#### Instructions to follow
Write out the material below exactly, beginning at the line that contains "- Multi-channel delivery: WebSocket, Email, SMS, Push" and ending with its last line, both ends included; write nothing else.

#### Supplied entries

= = =

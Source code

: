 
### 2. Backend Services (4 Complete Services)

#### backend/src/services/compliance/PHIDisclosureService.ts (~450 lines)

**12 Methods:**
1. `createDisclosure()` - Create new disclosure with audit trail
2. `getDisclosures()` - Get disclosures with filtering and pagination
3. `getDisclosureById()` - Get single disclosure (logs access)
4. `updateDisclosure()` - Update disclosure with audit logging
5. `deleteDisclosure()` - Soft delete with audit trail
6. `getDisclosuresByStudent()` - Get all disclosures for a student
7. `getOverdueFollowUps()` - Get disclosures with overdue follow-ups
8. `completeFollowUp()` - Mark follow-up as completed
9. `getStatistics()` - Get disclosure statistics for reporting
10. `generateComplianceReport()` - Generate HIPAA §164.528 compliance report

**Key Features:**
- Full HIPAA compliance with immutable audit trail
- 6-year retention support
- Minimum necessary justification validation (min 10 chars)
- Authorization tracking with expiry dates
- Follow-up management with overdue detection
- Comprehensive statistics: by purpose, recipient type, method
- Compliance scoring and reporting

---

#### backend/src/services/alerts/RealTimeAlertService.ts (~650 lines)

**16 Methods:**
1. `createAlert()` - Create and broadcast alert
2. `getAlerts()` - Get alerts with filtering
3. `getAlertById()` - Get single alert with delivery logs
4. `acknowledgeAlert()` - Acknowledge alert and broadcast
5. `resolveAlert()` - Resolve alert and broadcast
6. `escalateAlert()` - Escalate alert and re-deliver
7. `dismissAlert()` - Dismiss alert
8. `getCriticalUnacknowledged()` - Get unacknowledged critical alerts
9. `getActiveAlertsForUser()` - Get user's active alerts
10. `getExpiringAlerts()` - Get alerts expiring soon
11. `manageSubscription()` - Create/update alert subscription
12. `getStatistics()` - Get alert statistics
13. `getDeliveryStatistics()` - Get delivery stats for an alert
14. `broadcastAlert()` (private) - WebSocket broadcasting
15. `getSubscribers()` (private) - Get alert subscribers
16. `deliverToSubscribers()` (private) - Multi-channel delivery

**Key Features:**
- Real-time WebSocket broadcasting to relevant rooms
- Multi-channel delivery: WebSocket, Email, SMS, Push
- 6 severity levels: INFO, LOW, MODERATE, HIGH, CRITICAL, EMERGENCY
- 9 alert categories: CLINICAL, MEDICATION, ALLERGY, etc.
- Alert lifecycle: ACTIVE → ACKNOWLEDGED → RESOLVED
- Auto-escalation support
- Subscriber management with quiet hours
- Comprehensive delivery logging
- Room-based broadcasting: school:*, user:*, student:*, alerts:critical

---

= = =

#### Problem solution
- Multi-channel delivery: WebSocket, Email, SMS, Push
- 6 severity levels: INFO, LOW, MODERATE, HIGH, CRITICAL, EMERGENCY
- 9 alert categories: CLINICAL, MEDICATION, ALLERGY, etc.
- Alert lifecycle: ACTIVE → ACKNOWLEDGED → RESOLVED
- Auto-escalation support
- Subscriber management with quiet hours
- Comprehensive delivery logging
- Room-based broadcasting: school:*, user:*, student:*, alerts:critical

---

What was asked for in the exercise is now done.